I have never celebrated Father’s Day and to this day have not had occasion to, for this is my first Father’s Day. I moved to the US in 1987 and did not celebrate in it India; my father passed away in 1979. I’ve received a couple of Facebook messages, some in-person congratulations and thankfully, no gifts or cards. I’m happy enough to be a father, but I don’t particularly feel like I need a day dedicated to myself. Or to members of my ‘class.’
This expression of gratitude for the non-observation today of Father’s Day by my family–my wife and my six-month old daughter–stems from my dislike of ‘Hallmark holidays’ (like Valentine’s Day, which is a particularly egregious member of that group). A Hallmark holiday is one that–whatever its origins–is the occasion for an unbridled display of commercialism: the gift buying, the cards, the orgies of spending, and the associated tension and guilt. It serves only to remind me of just how controlled and directed our society and culture are by corporate imperatives.
Father’s Day’s origins are steeped deep in this commercialism, this department-store culture:
Father’s Day was founded in Spokane, Washington at the YMCA in 1910 by Sonora Smart Dodd, who was born in Arkansas….It did not have much success initially. In the 1920s, Dodd stopped promoting the celebration because she was studying in the Art Institute of Chicago, and it faded into relative obscurity, even in Spokane. In the 1930s Dodd returned to Spokane and started promoting the celebration again, raising awareness at a national level. She had the help of those trade groups that would benefit most from the holiday, for example the manufacturers of ties, tobacco pipes, and any traditional present to fathers. Since 1938 she had the help of the Father’s Day Council, founded by the New York Associated Men’s Wear Retailers to consolidate and systematize the commercial promotion.

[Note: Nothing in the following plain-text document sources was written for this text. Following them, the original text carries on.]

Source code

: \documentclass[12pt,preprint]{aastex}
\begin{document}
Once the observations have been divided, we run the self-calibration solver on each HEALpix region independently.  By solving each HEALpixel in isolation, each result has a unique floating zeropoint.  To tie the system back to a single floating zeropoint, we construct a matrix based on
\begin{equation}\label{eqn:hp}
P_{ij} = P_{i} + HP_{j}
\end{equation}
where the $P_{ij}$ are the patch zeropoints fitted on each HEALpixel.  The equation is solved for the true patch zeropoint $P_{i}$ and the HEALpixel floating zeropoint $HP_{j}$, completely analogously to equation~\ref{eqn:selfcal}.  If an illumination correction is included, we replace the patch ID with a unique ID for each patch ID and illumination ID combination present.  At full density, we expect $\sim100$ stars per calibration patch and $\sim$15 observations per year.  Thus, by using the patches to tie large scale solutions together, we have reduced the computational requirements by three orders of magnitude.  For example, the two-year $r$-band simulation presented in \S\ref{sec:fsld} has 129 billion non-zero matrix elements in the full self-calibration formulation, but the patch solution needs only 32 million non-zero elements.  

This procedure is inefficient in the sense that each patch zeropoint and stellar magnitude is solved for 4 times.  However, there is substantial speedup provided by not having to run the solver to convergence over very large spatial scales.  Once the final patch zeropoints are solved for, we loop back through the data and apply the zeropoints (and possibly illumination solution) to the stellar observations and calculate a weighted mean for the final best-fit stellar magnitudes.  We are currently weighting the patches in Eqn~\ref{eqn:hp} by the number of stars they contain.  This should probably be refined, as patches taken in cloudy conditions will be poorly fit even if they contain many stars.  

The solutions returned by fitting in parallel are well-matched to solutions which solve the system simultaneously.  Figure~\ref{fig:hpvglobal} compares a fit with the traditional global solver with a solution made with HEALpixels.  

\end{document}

Americans resisted the holiday during a few decades, perceiving it as just an attempt by merchants to replicate the commercial success of Mother’s Day, and newspapers frequently featured cynical and sarcastic attacks and jokes. But the trade groups did not give up: they kept promoting it and even incorporated the jokes into their adverts, and they eventually succeeded. By the mid 1980s the Father’s Council wrote that “(…) [Father’s Day] has become a ‘Second Christmas’ for all the men’s gift-oriented industries.” [article citations removed]
As my daughter grows older, I will suggest to her she pay attention to these historical details and not bother herself with commemorating Father’s Day. She will certainly not need to feel any guilt if she doesn’t buy me gifts or forgets to call me. I’ll be happy enough if on the remaining 364–and sometimes 365–days of the year, she internalizes a reasonable fraction of the lessons I will strive to impart to her.

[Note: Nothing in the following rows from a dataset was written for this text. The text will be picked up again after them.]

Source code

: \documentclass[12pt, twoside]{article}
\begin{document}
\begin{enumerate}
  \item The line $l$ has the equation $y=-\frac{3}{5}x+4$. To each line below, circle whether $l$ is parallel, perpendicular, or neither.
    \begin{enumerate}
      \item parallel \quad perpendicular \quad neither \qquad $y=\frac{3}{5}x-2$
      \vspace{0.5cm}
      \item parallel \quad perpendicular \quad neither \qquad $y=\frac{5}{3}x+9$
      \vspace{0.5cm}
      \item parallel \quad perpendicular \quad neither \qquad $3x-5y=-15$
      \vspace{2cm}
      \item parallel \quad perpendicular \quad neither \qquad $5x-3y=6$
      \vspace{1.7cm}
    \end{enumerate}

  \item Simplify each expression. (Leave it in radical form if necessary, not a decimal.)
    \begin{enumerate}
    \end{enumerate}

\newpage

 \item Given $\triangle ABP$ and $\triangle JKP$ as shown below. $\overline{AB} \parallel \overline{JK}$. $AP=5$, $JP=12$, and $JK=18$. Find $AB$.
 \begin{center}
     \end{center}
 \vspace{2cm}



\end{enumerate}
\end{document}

Note: Readers of this blog might have noticed that on Mother’s Day, I wrote a short remembrance of my mother. Why didn’t I write one for my father today? The short answer to that is that I’ve written some already–almost whenever I reference military aviation history for instance–and that one of my central, ongoing writing projects, the history of the Indian Air Force in its two major wars since independence, the 1965 and 1971 wars, is directly and indirectly, influenced by his presence in my life. In this picture, Father’s Day doesn’t stand out.
2 thoughts on “Father’s Day is Almost Over, Hurrah”
I’ve survived 16 father’s days without a gift, to my recollection, except for the occasional school project craft, which is just fine with me. Yesterday, I bought steak, grilled steak, ate steak … and then somehow got stuck with the dishes. I’ll have to ask my wife how she pulled off that Jedi trick.
Dishes? Wow. Yes, please do find out how that happened. I was treated to two cups of excellent tea, and later, a pork chop. Quite nice.